Polarization dependent exciton-plasmon coupling in PEA2PbI4/Al and its application to perovskite solar cell

Abstract

This paper reports the strong coupling between Al nanostructure and two-dimensional (2D) layered perovskite PEA2PbI4 (PEPI) films. The high exciton binding energy of 118 meV and long carrier lifetime of 216 ps are characterized from the 2D PEA2PbI4 film, which indicates that the excitons in perovskite are robust and can couple to metal plasmons. The ordinary and extraordinary optical dispersions are revealed from the anisotropic 2D perovskite. The transmission spectra of PEA2PbI4/Al nanoparticle arrays are simulated under different polarization excitations, and the typical anti-crossing behaviors originating from exciton-plasmon strong coupling are demonstrated. We found that compared with transverse magnetic (TM) polarization, transverse electric (TE) polarization excitation is more conducive to the realization of exciton-plasmon coupling with a larger Rabi splitting. Furthermore, the PEA2PbI4/Al nanoparticle arrays are proposed, which present polarization-dependent local electrical field enhancement due to the exciton-local surface plasmon polariton coupling.
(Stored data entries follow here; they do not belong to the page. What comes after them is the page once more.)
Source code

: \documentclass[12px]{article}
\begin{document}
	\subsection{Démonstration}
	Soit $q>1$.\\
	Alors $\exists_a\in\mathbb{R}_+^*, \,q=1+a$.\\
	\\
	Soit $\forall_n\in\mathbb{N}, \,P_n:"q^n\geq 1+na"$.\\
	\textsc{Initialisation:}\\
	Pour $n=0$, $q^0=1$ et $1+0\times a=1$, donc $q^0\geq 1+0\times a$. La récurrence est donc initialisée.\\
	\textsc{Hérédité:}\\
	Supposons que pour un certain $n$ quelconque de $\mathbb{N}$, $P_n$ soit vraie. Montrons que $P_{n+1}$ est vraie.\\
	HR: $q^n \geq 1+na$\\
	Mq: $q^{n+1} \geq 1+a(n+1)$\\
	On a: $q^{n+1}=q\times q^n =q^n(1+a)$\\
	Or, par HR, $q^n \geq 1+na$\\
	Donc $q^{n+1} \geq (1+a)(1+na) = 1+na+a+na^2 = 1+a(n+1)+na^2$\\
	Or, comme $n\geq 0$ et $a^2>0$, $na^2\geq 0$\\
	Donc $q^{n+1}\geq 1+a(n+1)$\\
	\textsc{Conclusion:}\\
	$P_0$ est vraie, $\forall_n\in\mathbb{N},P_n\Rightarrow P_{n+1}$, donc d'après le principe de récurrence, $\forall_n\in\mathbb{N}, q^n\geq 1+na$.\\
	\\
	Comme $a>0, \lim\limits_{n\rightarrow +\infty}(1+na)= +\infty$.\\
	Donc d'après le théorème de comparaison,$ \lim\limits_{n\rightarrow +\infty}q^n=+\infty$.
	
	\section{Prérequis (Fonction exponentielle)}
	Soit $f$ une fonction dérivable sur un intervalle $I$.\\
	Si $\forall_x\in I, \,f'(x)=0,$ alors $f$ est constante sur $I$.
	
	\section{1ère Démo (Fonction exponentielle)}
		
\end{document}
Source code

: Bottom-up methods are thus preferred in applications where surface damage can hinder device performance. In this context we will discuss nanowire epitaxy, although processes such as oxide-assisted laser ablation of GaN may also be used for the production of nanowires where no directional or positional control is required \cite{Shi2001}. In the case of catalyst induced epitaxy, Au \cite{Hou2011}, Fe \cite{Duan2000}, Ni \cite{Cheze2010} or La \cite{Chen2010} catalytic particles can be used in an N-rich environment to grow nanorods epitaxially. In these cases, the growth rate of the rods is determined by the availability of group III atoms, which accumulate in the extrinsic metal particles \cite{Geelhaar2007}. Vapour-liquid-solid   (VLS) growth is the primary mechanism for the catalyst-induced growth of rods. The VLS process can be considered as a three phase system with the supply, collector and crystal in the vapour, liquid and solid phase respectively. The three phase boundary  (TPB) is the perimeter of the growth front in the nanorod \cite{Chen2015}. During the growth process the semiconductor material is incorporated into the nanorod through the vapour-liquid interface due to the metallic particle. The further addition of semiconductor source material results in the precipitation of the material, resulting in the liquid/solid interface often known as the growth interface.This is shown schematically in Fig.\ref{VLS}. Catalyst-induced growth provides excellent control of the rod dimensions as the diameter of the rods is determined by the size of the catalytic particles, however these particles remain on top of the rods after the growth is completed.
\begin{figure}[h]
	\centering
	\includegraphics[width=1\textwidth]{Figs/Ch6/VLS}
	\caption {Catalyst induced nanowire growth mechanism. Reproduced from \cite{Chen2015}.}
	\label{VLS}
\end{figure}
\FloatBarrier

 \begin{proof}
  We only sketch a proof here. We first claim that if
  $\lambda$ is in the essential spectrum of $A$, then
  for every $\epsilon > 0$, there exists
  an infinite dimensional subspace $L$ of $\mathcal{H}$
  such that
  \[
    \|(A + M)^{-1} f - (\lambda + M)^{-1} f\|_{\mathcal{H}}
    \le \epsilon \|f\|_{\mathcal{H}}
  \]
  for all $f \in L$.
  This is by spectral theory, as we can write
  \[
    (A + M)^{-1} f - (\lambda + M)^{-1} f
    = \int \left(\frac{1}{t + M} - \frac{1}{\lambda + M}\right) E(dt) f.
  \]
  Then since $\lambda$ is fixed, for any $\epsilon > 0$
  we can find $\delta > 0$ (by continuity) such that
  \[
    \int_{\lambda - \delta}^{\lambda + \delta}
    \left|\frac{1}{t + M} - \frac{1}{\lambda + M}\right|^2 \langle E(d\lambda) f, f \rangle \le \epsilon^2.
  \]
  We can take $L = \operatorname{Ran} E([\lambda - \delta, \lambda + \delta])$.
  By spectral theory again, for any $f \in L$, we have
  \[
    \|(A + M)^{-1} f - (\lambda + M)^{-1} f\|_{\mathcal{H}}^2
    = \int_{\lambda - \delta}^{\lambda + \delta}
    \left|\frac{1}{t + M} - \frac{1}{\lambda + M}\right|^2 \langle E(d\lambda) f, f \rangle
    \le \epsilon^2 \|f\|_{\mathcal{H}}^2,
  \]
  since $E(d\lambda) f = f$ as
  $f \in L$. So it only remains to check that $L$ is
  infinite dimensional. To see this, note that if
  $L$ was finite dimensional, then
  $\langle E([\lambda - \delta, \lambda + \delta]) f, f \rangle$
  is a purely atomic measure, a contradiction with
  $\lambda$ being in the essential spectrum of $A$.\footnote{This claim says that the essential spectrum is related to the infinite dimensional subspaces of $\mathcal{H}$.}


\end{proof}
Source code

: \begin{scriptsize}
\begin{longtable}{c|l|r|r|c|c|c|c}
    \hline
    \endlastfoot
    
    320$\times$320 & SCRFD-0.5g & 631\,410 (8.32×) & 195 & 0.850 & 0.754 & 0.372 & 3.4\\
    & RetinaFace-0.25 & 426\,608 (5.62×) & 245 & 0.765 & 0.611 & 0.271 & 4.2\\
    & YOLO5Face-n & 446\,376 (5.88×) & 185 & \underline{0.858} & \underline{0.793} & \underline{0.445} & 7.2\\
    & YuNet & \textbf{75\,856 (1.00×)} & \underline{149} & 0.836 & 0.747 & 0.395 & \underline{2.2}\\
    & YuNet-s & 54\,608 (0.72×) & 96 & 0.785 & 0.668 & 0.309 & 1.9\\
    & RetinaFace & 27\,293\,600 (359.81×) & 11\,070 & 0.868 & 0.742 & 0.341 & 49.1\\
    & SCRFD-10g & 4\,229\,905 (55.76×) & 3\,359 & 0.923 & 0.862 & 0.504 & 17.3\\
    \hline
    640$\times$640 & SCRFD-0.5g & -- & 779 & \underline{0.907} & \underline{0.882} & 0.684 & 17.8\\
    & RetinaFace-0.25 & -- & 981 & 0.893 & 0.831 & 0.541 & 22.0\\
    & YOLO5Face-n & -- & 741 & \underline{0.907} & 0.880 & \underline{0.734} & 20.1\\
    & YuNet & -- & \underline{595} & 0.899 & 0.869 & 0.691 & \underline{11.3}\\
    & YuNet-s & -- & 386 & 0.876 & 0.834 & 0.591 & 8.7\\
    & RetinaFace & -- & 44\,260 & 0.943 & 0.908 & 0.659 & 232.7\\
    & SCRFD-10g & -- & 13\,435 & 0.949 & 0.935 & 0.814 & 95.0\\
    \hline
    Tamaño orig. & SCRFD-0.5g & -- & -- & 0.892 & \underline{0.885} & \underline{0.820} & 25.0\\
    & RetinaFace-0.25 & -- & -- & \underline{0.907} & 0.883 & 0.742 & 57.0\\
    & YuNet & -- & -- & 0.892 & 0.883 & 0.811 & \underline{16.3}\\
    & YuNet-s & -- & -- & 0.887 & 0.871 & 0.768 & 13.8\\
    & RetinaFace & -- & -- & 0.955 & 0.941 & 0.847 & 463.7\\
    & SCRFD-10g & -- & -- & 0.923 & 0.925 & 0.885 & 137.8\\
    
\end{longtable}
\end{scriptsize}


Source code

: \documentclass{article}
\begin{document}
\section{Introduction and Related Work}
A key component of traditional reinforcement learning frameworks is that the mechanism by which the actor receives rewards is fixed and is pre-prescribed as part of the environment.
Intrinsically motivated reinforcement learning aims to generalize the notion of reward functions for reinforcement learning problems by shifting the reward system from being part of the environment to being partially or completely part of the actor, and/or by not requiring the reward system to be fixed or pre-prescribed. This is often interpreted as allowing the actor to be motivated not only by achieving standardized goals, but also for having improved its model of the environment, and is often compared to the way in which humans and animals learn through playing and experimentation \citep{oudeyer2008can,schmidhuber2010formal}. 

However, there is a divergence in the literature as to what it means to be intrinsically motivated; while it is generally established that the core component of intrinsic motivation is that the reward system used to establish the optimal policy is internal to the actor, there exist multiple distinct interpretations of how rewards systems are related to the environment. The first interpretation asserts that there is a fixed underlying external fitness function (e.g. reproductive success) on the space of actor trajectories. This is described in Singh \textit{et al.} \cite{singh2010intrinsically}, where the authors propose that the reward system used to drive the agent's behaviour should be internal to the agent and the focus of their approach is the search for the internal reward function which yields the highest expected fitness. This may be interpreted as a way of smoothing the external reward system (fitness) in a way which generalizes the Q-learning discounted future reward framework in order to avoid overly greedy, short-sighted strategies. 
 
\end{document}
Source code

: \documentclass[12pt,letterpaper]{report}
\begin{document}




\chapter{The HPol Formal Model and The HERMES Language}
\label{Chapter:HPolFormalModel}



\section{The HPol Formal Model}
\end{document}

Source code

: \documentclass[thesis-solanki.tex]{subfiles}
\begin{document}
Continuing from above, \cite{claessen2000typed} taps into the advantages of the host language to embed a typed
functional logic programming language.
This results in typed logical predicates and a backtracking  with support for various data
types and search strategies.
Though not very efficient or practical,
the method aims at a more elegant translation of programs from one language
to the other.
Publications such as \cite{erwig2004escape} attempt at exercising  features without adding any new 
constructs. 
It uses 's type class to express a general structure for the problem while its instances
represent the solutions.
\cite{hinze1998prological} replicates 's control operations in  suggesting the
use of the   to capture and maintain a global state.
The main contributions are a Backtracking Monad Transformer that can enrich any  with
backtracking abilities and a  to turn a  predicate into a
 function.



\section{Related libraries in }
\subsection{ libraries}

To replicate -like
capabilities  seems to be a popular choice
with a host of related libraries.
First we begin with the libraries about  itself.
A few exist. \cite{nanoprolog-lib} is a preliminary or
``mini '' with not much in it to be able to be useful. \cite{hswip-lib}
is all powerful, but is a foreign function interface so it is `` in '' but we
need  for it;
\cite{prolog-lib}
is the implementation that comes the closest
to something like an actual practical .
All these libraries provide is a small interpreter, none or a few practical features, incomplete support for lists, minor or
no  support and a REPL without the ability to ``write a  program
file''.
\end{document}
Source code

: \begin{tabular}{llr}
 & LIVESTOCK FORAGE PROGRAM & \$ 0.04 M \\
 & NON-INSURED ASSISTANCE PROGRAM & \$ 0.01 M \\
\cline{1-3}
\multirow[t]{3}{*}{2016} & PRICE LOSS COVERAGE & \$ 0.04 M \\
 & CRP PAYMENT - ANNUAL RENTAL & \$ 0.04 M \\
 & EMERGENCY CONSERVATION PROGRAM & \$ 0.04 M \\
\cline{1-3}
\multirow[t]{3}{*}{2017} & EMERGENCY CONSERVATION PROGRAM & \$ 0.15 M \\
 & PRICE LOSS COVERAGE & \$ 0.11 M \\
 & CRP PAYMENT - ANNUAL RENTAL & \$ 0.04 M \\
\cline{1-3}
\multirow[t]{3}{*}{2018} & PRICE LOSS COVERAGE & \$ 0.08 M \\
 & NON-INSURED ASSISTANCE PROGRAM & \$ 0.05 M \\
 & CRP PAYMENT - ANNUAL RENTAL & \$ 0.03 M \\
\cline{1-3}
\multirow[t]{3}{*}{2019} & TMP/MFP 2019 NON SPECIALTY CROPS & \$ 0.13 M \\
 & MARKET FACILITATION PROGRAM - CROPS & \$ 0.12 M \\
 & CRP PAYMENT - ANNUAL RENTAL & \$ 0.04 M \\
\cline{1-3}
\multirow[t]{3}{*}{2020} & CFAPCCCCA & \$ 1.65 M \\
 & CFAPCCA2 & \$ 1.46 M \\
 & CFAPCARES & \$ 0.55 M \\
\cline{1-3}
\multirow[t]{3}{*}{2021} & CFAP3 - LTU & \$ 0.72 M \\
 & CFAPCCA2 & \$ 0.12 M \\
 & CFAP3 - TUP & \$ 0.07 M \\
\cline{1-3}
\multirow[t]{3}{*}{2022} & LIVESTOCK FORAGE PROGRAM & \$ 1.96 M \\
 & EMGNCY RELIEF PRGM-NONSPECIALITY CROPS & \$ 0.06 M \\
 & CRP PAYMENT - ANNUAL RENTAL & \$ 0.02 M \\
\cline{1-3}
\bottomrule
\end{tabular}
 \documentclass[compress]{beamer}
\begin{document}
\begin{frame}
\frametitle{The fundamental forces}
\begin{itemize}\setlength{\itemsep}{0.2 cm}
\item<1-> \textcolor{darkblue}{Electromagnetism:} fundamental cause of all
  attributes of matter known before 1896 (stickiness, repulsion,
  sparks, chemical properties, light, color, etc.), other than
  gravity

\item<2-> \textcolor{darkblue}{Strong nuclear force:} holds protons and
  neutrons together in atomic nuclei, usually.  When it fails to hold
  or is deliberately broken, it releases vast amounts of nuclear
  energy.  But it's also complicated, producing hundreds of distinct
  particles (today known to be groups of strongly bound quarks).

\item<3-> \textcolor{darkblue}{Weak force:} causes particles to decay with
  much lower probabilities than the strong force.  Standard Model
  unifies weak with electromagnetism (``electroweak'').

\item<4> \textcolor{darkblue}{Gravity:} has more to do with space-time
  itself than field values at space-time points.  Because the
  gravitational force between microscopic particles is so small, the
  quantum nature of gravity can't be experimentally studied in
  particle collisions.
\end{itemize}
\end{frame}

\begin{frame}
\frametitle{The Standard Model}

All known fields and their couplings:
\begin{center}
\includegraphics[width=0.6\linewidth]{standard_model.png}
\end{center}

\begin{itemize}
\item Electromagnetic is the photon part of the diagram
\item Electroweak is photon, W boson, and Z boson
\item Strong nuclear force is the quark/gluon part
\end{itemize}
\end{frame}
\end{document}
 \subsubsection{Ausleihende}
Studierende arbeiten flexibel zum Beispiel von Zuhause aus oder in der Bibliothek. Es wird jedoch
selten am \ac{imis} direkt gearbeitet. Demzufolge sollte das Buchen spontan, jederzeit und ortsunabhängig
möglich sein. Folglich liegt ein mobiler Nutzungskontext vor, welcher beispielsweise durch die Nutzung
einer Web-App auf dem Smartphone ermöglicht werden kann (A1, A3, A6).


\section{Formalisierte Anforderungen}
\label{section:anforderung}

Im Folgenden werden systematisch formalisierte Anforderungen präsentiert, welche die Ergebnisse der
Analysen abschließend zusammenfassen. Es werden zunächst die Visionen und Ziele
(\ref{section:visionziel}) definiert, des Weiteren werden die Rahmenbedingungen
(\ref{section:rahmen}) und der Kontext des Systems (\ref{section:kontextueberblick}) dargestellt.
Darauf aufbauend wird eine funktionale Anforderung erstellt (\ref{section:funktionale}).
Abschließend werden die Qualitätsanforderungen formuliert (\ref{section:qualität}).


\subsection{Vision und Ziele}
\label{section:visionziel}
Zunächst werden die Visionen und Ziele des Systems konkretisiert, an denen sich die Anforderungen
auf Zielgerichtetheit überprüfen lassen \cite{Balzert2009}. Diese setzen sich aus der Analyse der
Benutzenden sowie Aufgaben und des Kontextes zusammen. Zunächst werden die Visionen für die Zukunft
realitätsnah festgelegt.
Additionally, it is noticed that the proposed plasmonic structure increases the photo-generation rate inside the active material with improved current density. Therefore, the 2D proposed plasmonic design increases the power conversion efficiency (PCE) with an enhancement of 3.3% and 1.3% relative to the planar structures for TE and TM polarizations, respectively. This study provides a deeper understanding of polarized exciton-plasmon coupling properties, promoting the development of the field of plasmon and providing guidance for the design and preparation of efficient optoelectronic devices.